Осенью рябчик сперва держится возле покосов, полян и лесных кулижек иль на ягодниках брусники, рябины, иногда счастливой паре повезет уродиться возле деревенских хлебных полей, но здесь выжить любопытной птахе тяжело собачонки, ребятня, старые охотники то яйца вытопчут, то птенцов сведут, то и самого «жеребца», как зовут рябчика в Енисейском районе, завалят возле поскотины.

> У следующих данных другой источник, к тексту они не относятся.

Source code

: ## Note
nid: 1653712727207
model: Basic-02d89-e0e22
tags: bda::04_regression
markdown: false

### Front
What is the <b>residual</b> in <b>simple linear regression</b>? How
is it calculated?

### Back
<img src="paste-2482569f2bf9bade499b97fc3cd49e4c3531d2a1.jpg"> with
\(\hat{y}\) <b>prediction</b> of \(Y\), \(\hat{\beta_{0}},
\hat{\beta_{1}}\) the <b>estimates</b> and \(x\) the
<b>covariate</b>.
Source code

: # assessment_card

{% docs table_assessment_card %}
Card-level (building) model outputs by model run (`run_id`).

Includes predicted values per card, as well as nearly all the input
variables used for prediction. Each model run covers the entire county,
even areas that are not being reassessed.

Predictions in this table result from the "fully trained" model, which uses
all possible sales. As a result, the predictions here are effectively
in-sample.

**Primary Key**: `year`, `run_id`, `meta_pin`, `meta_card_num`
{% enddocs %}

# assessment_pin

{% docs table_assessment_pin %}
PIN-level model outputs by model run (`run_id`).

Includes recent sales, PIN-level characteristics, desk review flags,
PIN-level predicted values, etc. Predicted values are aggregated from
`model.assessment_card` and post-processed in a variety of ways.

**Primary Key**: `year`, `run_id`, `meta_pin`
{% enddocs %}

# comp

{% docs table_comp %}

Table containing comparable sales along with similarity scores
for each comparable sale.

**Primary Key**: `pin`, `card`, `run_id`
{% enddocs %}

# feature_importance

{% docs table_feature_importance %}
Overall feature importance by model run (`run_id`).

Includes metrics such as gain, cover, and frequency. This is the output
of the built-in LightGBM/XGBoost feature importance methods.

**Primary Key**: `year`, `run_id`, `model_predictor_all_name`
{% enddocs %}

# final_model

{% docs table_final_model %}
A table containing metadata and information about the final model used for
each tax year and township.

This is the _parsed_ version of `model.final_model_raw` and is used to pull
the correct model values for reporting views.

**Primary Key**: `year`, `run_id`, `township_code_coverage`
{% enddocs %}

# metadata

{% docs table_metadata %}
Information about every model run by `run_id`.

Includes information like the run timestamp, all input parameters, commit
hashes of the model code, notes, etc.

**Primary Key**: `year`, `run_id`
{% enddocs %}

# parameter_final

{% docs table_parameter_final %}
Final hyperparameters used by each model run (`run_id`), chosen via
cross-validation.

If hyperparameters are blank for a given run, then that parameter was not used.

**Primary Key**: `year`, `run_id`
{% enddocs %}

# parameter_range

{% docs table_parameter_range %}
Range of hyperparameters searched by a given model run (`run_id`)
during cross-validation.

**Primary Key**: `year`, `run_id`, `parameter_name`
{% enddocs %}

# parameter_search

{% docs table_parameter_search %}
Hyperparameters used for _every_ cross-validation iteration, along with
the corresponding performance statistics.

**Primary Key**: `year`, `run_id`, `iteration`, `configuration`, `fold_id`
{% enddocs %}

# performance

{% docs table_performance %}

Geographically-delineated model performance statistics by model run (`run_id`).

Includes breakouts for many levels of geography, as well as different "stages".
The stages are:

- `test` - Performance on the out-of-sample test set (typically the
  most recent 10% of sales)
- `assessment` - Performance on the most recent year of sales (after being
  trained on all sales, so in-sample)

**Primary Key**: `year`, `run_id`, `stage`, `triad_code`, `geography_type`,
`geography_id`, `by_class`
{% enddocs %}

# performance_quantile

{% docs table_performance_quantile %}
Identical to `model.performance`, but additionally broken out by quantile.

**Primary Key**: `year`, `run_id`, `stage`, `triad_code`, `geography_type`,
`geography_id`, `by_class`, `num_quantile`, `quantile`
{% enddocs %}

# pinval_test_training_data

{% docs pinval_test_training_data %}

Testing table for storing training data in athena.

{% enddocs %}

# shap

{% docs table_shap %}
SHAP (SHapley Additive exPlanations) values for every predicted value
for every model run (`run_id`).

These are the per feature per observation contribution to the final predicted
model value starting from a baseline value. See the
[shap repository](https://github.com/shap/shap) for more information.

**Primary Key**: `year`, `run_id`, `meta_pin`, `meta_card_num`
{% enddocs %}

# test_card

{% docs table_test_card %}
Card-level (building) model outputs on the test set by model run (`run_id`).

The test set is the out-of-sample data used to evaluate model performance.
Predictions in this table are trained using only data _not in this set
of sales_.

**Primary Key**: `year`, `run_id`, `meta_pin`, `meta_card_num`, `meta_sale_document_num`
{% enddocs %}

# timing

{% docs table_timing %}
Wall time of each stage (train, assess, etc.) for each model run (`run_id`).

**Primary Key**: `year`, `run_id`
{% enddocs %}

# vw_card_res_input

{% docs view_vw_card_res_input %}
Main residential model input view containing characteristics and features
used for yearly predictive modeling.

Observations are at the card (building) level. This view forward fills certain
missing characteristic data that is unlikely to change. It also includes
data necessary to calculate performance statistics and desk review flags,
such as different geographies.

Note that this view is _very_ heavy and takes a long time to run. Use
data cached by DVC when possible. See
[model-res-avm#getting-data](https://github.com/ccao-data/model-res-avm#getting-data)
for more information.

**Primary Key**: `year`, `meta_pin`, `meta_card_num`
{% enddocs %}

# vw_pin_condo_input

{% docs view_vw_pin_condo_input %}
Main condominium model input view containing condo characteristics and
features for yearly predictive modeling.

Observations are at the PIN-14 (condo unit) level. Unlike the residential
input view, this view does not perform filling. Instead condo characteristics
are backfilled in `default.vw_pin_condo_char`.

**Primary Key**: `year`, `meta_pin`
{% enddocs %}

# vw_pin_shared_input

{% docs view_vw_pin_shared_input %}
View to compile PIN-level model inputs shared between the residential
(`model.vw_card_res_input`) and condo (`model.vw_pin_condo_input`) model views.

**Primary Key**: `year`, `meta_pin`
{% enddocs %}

Его, рябца, любимая обитель — старые просеки, забытые дороги, покинутые вырубки. Идешь сентябрем по просеке, где прежде проходила телефонная линия на лесоучасток, по обе ее стороны рядами алеют кустарники, и ярче всех горит рябинник, идешь, будто по улице во время праздничной демонстрации, обочь тебя и впереди — все красно. Я бывал в странах, где круглый год лето и все зелено, и уяснил, что те земли мне не полюбить, не прижиться в них. Одно ожидание вечной весны для русского человека чего стоит! Да если еще живешь в Сибири, где зима так длинна и люта, если весь истоскуешься по теплу и зеленой траве…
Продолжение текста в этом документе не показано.